What to do
The required result is the number of lines below that hold the word "only", stated without anything else.

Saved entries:
+--

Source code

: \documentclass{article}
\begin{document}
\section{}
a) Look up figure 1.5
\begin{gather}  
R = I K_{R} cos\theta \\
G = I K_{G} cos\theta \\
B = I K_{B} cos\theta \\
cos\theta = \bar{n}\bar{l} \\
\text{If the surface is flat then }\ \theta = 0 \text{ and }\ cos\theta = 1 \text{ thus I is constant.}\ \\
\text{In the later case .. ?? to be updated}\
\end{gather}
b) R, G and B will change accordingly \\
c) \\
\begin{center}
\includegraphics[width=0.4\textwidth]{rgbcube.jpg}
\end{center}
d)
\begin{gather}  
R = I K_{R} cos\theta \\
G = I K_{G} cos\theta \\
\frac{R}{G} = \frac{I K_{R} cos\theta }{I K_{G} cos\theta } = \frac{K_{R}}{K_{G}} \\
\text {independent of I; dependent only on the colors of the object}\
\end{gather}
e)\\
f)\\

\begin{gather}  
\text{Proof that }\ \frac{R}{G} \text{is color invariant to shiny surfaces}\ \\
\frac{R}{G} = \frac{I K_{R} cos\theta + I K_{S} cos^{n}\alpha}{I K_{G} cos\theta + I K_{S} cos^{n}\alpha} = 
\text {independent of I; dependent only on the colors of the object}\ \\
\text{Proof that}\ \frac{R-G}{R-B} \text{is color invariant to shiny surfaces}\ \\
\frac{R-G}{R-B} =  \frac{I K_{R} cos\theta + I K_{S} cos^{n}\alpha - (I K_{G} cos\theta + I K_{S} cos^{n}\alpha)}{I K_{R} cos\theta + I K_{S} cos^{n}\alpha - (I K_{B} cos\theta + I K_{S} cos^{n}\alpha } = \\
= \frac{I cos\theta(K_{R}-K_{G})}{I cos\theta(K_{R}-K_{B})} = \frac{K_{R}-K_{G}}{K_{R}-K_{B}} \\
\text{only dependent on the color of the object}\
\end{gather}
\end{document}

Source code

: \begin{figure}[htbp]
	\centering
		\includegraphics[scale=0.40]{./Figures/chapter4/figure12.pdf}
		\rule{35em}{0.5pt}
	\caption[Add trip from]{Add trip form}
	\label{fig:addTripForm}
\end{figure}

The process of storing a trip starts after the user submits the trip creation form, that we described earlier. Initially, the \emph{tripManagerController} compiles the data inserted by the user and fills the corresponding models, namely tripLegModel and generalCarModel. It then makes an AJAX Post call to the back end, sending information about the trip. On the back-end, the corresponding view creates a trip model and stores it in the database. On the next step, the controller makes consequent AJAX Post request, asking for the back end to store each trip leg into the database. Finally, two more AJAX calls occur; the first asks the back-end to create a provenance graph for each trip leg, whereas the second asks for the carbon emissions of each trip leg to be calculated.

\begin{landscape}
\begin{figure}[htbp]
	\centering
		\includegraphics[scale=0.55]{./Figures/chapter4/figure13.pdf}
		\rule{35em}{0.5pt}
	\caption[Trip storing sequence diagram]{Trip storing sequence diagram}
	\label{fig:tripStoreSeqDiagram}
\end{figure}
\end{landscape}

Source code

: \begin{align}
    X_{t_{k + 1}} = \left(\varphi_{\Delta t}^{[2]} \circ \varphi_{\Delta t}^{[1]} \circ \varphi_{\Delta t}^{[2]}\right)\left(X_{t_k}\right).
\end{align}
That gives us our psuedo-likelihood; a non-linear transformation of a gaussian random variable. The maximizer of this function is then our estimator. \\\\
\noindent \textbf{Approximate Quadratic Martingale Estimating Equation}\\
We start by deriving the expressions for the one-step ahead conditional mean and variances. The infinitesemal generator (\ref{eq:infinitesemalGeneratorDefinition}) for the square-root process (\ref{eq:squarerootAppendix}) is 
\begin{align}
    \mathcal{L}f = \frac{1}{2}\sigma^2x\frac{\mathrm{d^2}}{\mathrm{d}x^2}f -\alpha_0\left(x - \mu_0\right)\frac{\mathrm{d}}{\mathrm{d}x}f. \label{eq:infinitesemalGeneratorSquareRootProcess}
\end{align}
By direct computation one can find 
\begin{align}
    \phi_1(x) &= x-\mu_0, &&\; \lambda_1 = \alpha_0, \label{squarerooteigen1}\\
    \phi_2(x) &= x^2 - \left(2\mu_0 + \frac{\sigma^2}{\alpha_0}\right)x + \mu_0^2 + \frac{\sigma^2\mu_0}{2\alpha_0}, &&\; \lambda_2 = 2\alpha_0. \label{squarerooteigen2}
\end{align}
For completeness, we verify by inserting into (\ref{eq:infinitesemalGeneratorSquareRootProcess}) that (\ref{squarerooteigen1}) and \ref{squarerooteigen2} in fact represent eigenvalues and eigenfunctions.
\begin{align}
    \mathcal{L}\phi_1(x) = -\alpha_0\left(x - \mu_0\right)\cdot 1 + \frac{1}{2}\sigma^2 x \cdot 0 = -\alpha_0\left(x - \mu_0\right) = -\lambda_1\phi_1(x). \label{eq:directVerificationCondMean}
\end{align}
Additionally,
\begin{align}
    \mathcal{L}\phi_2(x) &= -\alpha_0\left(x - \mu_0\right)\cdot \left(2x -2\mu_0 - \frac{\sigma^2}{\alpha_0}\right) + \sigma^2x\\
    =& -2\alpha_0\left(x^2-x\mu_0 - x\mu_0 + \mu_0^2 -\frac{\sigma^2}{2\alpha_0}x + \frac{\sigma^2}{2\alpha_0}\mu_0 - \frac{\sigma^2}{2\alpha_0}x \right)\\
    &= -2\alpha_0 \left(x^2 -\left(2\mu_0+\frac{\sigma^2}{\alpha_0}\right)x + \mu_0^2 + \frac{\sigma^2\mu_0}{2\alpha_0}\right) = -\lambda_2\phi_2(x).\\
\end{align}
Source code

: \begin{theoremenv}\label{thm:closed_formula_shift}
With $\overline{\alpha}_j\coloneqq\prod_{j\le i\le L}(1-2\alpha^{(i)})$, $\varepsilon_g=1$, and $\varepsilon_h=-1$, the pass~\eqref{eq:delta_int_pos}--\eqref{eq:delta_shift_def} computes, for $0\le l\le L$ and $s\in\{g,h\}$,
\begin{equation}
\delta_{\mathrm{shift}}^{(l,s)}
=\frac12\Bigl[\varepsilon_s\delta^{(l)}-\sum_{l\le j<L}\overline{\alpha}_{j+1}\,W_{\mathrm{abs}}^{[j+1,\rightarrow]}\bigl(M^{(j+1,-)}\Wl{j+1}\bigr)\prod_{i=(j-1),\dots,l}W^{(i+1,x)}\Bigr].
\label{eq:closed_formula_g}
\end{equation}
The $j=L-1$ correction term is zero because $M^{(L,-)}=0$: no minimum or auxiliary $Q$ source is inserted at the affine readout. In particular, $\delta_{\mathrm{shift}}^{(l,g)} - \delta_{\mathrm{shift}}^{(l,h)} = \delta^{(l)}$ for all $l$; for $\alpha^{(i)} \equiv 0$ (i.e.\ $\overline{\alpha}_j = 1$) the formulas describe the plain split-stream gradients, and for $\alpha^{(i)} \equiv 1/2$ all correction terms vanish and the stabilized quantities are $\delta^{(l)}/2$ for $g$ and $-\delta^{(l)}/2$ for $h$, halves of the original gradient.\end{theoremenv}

+--

Response
3